WORK REQUIRED: What is needed is a faithful transcription of all the data below, pictures excluded.

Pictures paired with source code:
········

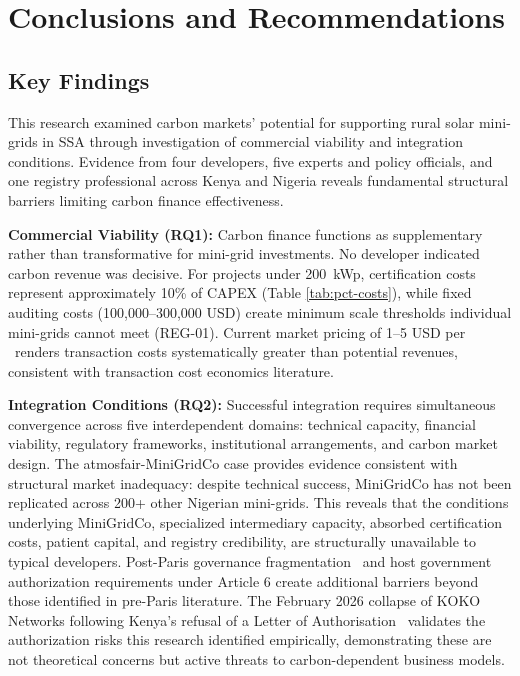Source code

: \section{Conclusions and Recommendations}
\label{sec:conc}

\subsection{Key Findings}
This research examined carbon markets' potential for supporting rural solar mini-grids in SSA through investigation of commercial viability and integration conditions. Evidence from four developers, five experts and policy officials, and one registry professional across Kenya and Nigeria reveals fundamental structural barriers limiting carbon finance effectiveness.

\textbf{Commercial Viability (RQ1):} Carbon finance functions as supplementary rather than transformative for mini-grid investments. No developer indicated carbon revenue was decisive. For projects under 200~kWp, certification costs represent approximately 10\% of CAPEX (Table \ref{tab:pct-costs}), while fixed auditing costs (100,000--300,000 USD) create minimum scale thresholds individual mini-grids cannot meet (REG-01). Current market pricing of 1--5 USD per \tcooe\ renders transaction costs systematically greater than potential revenues, consistent with transaction cost economics literature.~\cite{michaelowa2005,bellassen}

\textbf{Integration Conditions (RQ2):} Successful integration requires simultaneous convergence across five interdependent domains: technical capacity, financial viability, regulatory frameworks, institutional arrangements, and carbon market design. The atmosfair-MiniGridCo case provides evidence consistent with structural market inadequacy: despite technical success, MiniGridCo has not been replicated across 200+ other Nigerian mini-grids. This reveals that the conditions underlying MiniGridCo, specialized intermediary capacity, absorbed certification costs, patient capital, and registry credibility, are structurally unavailable to typical developers. Post-Paris governance fragmentation~\cite{ahonen-governance} and host government authorization requirements under Article 6 create additional barriers beyond those identified in pre-Paris literature. The February 2026 collapse of KOKO Networks following Kenya's refusal of a Letter of Authorisation~\cite{koko-disrupt} validates the authorization risks this research identified empirically, demonstrating these are not theoretical concerns but active threats to carbon-dependent business models.

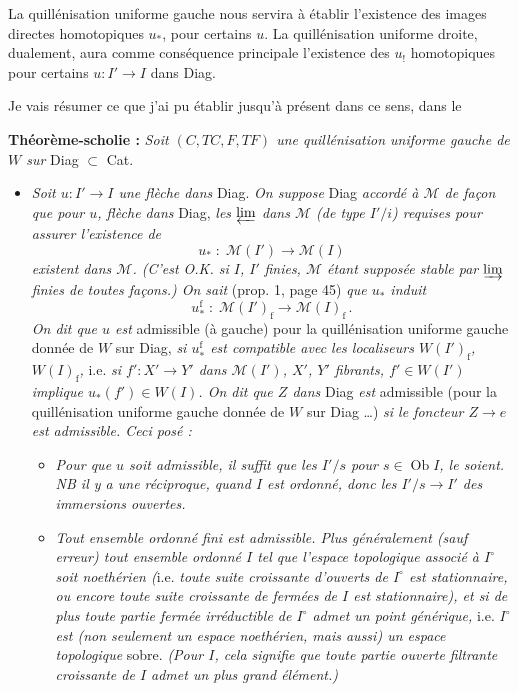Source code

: La quillénisation uniforme gauche nous servira à établir l'existence des images directes homotopiques $u_{*}$, pour certains $u$. La quillénisation uniforme droite, dualement, aura comme conséquence principale l'existence des $u_{!}$ homotopiques pour certains $u : I' \longrightarrow I$ dans Diag.

Je vais résumer ce que j'ai pu établir jusqu'à présent dans ce sens, dans le

\textbf{Théorème-scholie :} \textit{Soit $(C,TC,F,TF)$ une quillénisation uniforme gauche de $W$ sur} Diag $\subset$ Cat.

\begin{itemize}[leftmargin=3em]
\item[1)] \textit{Soit $u : I' \longrightarrow I$ une flèche dans} Diag. \textit{On suppose} Diag \textit{accordé à $\mathcal{M}$ de façon que pour $u$, flèche dans} Diag, \textit{les $\varprojlim$ dans $\mathcal{M}$ (de type $I'/i$) requises pour assurer l'existence de}
\[ u_{*} \;:\; \mathcal{M}(I') \longrightarrow \mathcal{M}(I) \]
\textit{existent dans $\mathcal{M}$. (C'est O.K. si $I$, $I'$} \textit{finies, $\mathcal{M}$ étant supposée stable par $\varinjlim$ finies de toutes façons.) On sait} (prop. 1, page 45) \textit{que $u_{*}$ induit}
\[ u_{*}^{\mathrm{f}} \;:\; \mathcal{M}(I')_{\mathrm{f}} \longrightarrow \mathcal{M}(I)_{\mathrm{f}}\,. \tag*{$(*)$} \]
\textit{On dit que $u$ est} admissible (à gauche) pour la quillénisation uniforme gauche donnée de $W$ sur Diag, \textit{si $u_{*}^{\mathrm{f}}$ est compatible avec les localiseurs $W(I')_{\mathrm{f}}$, $W(I)_{\mathrm{f}}$,} i.e. \textit{si $f' : X' \longrightarrow Y'$ dans $\mathcal{M}(I')$, $X'$, $Y'$ fibrants, $f' \in W(I')$ implique $u_{*}(f') \in W(I)$. On dit que $Z$ dans} Diag \textit{est} admissible (pour la quillénisation uniforme gauche donnée de $W$ sur Diag \dots) \textit{si le foncteur $Z \longrightarrow e$ est admissible. Ceci posé :}
\begin{itemize}[leftmargin=2.5em]
\item[a)] \textit{Pour que $u$ soit admissible, il suffit que les $I'/s$ pour $s \in \operatorname{Ob} I$, le soient. NB il y a une réciproque, quand $I$ est ordonné, donc les $I'/s \longrightarrow I'$ des immersions ouvertes.}
\item[b)] \textit{Tout ensemble ordonné fini est admissible. Plus généralement (sauf erreur) tout ensemble ordonné $I$ tel que l'espace topologique associé à $I^{\circ}$ soit noethérien (}i.e. \textit{toute suite croissante d'ouverts de $I^{\circ}$ est stationnaire, ou encore toute suite croissante de fermées de $I$ est stationnaire), et si de plus toute partie fermée irréductible de $I^{\circ}$ admet un point générique,} i.e. \textit{$I^{\circ}$ est (non seulement un espace noethérien, mais aussi) un espace topologique} sobre. \textit{(Pour $I$, cela signifie que toute partie ouverte filtrante croissante de $I$ admet un plus grand élément.)} %
\end{itemize}
\end{itemize}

········

WRITTEN RESPONSE:
Source code

: \section{Conclusions and Recommendations}
\label{sec:conc}

\subsection{Key Findings}
This research examined carbon markets' potential for supporting rural solar mini-grids in SSA through investigation of commercial viability and integration conditions. Evidence from four developers, five experts and policy officials, and one registry professional across Kenya and Nigeria reveals fundamental structural barriers limiting carbon finance effectiveness.

\textbf{Commercial Viability (RQ1):} Carbon finance functions as supplementary rather than transformative for mini-grid investments. No developer indicated carbon revenue was decisive. For projects under 200~kWp, certification costs represent approximately 10\% of CAPEX (Table \ref{tab:pct-costs}), while fixed auditing costs (100,000--300,000 USD) create minimum scale thresholds individual mini-grids cannot meet (REG-01). Current market pricing of 1--5 USD per \tcooe\ renders transaction costs systematically greater than potential revenues, consistent with transaction cost economics literature.~\cite{michaelowa2005,bellassen}

\textbf{Integration Conditions (RQ2):} Successful integration requires simultaneous convergence across five interdependent domains: technical capacity, financial viability, regulatory frameworks, institutional arrangements, and carbon market design. The atmosfair-MiniGridCo case provides evidence consistent with structural market inadequacy: despite technical success, MiniGridCo has not been replicated across 200+ other Nigerian mini-grids. This reveals that the conditions underlying MiniGridCo, specialized intermediary capacity, absorbed certification costs, patient capital, and registry credibility, are structurally unavailable to typical developers. Post-Paris governance fragmentation~\cite{ahonen-governance} and host government authorization requirements under Article 6 create additional barriers beyond those identified in pre-Paris literature. The February 2026 collapse of KOKO Networks following Kenya's refusal of a Letter of Authorisation~\cite{koko-disrupt} validates the authorization risks this research identified empirically, demonstrating these are not theoretical concerns but active threats to carbon-dependent business models.

Source code

: La quillénisation uniforme gauche nous servira à établir l'existence des images directes homotopiques $u_{*}$, pour certains $u$. La quillénisation uniforme droite, dualement, aura comme conséquence principale l'existence des $u_{!}$ homotopiques pour certains $u : I' \longrightarrow I$ dans Diag.

Je vais résumer ce que j'ai pu établir jusqu'à présent dans ce sens, dans le

\textbf{Théorème-scholie :} \textit{Soit $(C,TC,F,TF)$ une quillénisation uniforme gauche de $W$ sur} Diag $\subset$ Cat.

\begin{itemize}[leftmargin=3em]
\item[1)] \textit{Soit $u : I' \longrightarrow I$ une flèche dans} Diag. \textit{On suppose} Diag \textit{accordé à $\mathcal{M}$ de façon que pour $u$, flèche dans} Diag, \textit{les $\varprojlim$ dans $\mathcal{M}$ (de type $I'/i$) requises pour assurer l'existence de}
\[ u_{*} \;:\; \mathcal{M}(I') \longrightarrow \mathcal{M}(I) \]
\textit{existent dans $\mathcal{M}$. (C'est O.K. si $I$, $I'$} \textit{finies, $\mathcal{M}$ étant supposée stable par $\varinjlim$ finies de toutes façons.) On sait} (prop. 1, page 45) \textit{que $u_{*}$ induit}
\[ u_{*}^{\mathrm{f}} \;:\; \mathcal{M}(I')_{\mathrm{f}} \longrightarrow \mathcal{M}(I)_{\mathrm{f}}\,. \tag*{$(*)$} \]
\textit{On dit que $u$ est} admissible (à gauche) pour la quillénisation uniforme gauche donnée de $W$ sur Diag, \textit{si $u_{*}^{\mathrm{f}}$ est compatible avec les localiseurs $W(I')_{\mathrm{f}}$, $W(I)_{\mathrm{f}}$,} i.e. \textit{si $f' : X' \longrightarrow Y'$ dans $\mathcal{M}(I')$, $X'$, $Y'$ fibrants, $f' \in W(I')$ implique $u_{*}(f') \in W(I)$. On dit que $Z$ dans} Diag \textit{est} admissible (pour la quillénisation uniforme gauche donnée de $W$ sur Diag \dots) \textit{si le foncteur $Z \longrightarrow e$ est admissible. Ceci posé :}
\begin{itemize}[leftmargin=2.5em]
\item[a)] \textit{Pour que $u$ soit admissible, il suffit que les $I'/s$ pour $s \in \operatorname{Ob} I$, le soient. NB il y a une réciproque, quand $I$ est ordonné, donc les $I'/s \longrightarrow I'$ des immersions ouvertes.}
\item[b)] \textit{Tout ensemble ordonné fini est admissible. Plus généralement (sauf erreur) tout ensemble ordonné $I$ tel que l'espace topologique associé à $I^{\circ}$ soit noethérien (}i.e. \textit{toute suite croissante d'ouverts de $I^{\circ}$ est stationnaire, ou encore toute suite croissante de fermées de $I$ est stationnaire), et si de plus toute partie fermée irréductible de $I^{\circ}$ admet un point générique,} i.e. \textit{$I^{\circ}$ est (non seulement un espace noethérien, mais aussi) un espace topologique} sobre. \textit{(Pour $I$, cela signifie que toute partie ouverte filtrante croissante de $I$ admet un plus grand élément.)} %
\end{itemize}
\end{itemize}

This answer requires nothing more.